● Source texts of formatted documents
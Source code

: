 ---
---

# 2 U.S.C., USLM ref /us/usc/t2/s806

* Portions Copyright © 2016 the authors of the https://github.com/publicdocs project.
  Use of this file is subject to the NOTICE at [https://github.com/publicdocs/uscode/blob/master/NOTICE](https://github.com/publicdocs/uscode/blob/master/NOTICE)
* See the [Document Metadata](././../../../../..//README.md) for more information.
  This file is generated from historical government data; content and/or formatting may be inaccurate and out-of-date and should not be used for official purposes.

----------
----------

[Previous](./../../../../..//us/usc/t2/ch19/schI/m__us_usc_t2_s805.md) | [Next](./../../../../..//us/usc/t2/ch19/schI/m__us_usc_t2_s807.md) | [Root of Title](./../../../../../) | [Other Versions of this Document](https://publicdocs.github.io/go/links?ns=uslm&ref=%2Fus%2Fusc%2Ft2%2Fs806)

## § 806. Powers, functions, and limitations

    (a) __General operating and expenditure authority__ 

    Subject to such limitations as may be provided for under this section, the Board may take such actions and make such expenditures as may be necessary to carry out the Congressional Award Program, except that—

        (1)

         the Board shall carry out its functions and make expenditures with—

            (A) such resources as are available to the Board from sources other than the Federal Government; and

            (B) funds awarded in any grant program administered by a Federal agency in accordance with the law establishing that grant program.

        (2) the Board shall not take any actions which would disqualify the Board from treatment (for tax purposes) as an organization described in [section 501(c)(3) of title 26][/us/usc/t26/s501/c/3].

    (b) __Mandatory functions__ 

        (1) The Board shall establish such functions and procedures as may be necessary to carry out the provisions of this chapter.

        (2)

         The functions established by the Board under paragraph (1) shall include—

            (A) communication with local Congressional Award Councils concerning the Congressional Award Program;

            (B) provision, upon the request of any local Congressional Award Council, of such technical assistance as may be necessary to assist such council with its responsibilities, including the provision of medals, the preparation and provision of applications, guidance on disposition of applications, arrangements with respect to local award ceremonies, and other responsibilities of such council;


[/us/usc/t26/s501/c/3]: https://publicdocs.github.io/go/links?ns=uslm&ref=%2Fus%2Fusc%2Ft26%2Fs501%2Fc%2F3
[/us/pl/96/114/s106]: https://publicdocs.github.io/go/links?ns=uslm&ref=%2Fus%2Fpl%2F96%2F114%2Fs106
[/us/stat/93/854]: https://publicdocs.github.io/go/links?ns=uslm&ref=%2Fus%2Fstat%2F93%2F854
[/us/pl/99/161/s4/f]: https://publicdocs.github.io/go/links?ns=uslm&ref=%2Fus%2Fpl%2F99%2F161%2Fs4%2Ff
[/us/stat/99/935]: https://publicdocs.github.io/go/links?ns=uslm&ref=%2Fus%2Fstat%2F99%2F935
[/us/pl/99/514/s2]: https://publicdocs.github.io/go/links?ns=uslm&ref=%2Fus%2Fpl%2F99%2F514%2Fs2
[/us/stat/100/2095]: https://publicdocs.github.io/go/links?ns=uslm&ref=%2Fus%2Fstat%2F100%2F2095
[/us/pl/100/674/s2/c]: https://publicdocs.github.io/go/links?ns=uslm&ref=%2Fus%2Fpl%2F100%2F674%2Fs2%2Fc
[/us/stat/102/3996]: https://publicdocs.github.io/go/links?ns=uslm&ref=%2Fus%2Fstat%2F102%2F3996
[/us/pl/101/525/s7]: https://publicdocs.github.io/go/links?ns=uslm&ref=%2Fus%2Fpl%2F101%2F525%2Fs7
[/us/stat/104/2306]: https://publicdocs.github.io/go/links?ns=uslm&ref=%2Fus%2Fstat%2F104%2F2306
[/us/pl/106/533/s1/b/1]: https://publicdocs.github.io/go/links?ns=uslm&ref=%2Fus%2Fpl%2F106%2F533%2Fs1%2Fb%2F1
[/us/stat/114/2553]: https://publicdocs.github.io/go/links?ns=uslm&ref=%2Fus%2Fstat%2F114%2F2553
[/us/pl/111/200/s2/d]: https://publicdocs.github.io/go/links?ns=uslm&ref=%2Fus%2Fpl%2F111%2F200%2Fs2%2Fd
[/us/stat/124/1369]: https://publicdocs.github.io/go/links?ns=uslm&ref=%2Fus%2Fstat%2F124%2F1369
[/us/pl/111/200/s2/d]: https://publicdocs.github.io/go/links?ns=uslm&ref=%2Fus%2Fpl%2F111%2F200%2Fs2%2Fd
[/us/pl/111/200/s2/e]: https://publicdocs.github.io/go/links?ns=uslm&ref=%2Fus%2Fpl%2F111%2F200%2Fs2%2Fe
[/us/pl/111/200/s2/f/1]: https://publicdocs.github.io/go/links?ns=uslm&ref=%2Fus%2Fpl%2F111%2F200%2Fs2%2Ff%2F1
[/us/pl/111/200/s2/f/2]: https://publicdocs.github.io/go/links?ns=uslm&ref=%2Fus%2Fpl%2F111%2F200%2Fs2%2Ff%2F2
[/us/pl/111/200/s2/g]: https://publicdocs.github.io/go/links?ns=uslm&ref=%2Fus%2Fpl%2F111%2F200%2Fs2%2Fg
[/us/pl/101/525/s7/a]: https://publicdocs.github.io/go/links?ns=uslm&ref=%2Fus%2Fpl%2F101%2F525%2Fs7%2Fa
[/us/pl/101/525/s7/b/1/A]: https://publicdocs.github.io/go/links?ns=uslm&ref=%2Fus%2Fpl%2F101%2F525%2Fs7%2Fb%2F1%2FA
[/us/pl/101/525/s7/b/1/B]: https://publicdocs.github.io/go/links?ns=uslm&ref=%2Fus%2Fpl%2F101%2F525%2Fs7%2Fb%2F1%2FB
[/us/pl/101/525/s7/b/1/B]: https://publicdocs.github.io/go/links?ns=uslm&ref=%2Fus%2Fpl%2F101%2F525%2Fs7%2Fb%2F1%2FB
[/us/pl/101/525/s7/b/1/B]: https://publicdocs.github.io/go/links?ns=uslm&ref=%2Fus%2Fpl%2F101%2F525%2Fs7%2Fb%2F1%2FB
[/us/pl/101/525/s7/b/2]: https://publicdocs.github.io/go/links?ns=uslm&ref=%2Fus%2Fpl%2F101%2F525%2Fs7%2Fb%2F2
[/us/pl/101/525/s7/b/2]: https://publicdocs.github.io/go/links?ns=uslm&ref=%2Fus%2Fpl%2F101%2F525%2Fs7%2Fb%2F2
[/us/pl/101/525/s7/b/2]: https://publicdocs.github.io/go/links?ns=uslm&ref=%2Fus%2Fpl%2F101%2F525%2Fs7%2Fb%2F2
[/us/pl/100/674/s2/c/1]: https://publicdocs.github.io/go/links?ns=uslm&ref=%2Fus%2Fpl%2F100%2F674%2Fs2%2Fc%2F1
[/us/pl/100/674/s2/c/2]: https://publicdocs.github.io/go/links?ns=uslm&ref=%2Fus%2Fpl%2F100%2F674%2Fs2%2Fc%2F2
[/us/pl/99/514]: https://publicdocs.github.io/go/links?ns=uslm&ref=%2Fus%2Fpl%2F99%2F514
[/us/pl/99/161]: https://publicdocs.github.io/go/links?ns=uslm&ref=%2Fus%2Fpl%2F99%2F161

● Your instructions
The lines above, from the first through the one containing "(A) communication with", must be restated word for word, with nothing added.

● Finished exercise
Source code

: ---
---

# 2 U.S.C., USLM ref /us/usc/t2/s806

* Portions Copyright © 2016 the authors of the https://github.com/publicdocs project.
  Use of this file is subject to the NOTICE at [https://github.com/publicdocs/uscode/blob/master/NOTICE](https://github.com/publicdocs/uscode/blob/master/NOTICE)
* See the [Document Metadata](././../../../../..//README.md) for more information.
  This file is generated from historical government data; content and/or formatting may be inaccurate and out-of-date and should not be used for official purposes.

----------
----------

[Previous](./../../../../..//us/usc/t2/ch19/schI/m__us_usc_t2_s805.md) | [Next](./../../../../..//us/usc/t2/ch19/schI/m__us_usc_t2_s807.md) | [Root of Title](./../../../../../) | [Other Versions of this Document](https://publicdocs.github.io/go/links?ns=uslm&ref=%2Fus%2Fusc%2Ft2%2Fs806)

## § 806. Powers, functions, and limitations

    (a) __General operating and expenditure authority__ 

    Subject to such limitations as may be provided for under this section, the Board may take such actions and make such expenditures as may be necessary to carry out the Congressional Award Program, except that—

        (1)

         the Board shall carry out its functions and make expenditures with—

            (A) such resources as are available to the Board from sources other than the Federal Government; and

            (B) funds awarded in any grant program administered by a Federal agency in accordance with the law establishing that grant program.

        (2) the Board shall not take any actions which would disqualify the Board from treatment (for tax purposes) as an organization described in [section 501(c)(3) of title 26][/us/usc/t26/s501/c/3].

    (b) __Mandatory functions__ 

        (1) The Board shall establish such functions and procedures as may be necessary to carry out the provisions of this chapter.

        (2)

         The functions established by the Board under paragraph (1) shall include—

            (A) communication with local Congressional Award Councils concerning the Congressional Award Program;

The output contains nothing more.